# WHAT IS NEEDED
Go through the records and copy each line where the word "which" occurs.

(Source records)
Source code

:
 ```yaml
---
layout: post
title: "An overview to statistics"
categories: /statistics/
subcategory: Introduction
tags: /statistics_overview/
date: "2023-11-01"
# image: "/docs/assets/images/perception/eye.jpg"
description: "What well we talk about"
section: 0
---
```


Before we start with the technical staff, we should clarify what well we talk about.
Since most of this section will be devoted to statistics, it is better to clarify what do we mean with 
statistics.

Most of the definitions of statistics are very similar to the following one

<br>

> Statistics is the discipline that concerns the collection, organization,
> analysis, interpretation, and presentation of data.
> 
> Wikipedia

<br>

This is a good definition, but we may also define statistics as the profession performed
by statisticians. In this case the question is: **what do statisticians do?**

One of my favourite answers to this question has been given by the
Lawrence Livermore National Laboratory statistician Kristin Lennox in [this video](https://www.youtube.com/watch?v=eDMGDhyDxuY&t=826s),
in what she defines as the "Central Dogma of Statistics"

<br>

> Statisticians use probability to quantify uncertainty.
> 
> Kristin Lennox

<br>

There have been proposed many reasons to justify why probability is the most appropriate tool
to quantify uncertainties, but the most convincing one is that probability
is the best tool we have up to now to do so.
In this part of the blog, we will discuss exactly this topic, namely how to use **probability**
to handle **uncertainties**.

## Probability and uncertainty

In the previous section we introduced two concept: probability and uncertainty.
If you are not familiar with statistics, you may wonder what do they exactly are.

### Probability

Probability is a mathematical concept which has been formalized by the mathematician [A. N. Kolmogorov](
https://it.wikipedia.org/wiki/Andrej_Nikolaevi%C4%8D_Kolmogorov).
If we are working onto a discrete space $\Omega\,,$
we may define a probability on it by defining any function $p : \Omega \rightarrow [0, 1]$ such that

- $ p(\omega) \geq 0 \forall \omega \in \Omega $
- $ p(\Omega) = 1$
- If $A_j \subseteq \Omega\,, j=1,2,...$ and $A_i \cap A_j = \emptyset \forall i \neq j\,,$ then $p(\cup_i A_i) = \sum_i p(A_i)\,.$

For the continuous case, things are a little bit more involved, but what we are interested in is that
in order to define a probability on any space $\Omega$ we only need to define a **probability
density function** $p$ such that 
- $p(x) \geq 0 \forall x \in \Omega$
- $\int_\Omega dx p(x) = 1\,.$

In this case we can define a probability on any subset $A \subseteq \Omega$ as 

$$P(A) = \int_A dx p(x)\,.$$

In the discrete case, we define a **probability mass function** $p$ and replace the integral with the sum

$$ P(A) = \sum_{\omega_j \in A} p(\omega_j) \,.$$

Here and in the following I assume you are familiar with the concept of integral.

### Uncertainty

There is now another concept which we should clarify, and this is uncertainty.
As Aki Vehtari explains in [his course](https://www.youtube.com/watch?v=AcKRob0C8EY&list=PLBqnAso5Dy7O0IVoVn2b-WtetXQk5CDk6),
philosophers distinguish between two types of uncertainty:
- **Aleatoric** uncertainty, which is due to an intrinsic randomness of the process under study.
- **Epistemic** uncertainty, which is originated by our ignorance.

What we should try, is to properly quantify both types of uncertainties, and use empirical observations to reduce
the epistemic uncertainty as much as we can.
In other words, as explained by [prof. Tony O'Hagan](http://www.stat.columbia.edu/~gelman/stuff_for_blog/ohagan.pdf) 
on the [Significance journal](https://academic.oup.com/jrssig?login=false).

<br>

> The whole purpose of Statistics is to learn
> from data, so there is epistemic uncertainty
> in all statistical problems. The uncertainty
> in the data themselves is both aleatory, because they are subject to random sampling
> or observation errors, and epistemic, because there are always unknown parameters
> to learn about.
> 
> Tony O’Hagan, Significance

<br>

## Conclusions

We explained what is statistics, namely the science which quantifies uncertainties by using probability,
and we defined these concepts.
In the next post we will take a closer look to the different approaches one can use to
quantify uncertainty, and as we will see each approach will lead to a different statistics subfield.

# ANSWER FOR THE TASK
Probability is a mathematical concept which has been formalized by the mathematician [A. N. Kolmogorov](
There is now another concept which we should clarify, and this is uncertainty.
- **Aleatoric** uncertainty, which is due to an intrinsic randomness of the process under study.
- **Epistemic** uncertainty, which is originated by our ignorance.
We explained what is statistics, namely the science which quantifies uncertainties by using probability,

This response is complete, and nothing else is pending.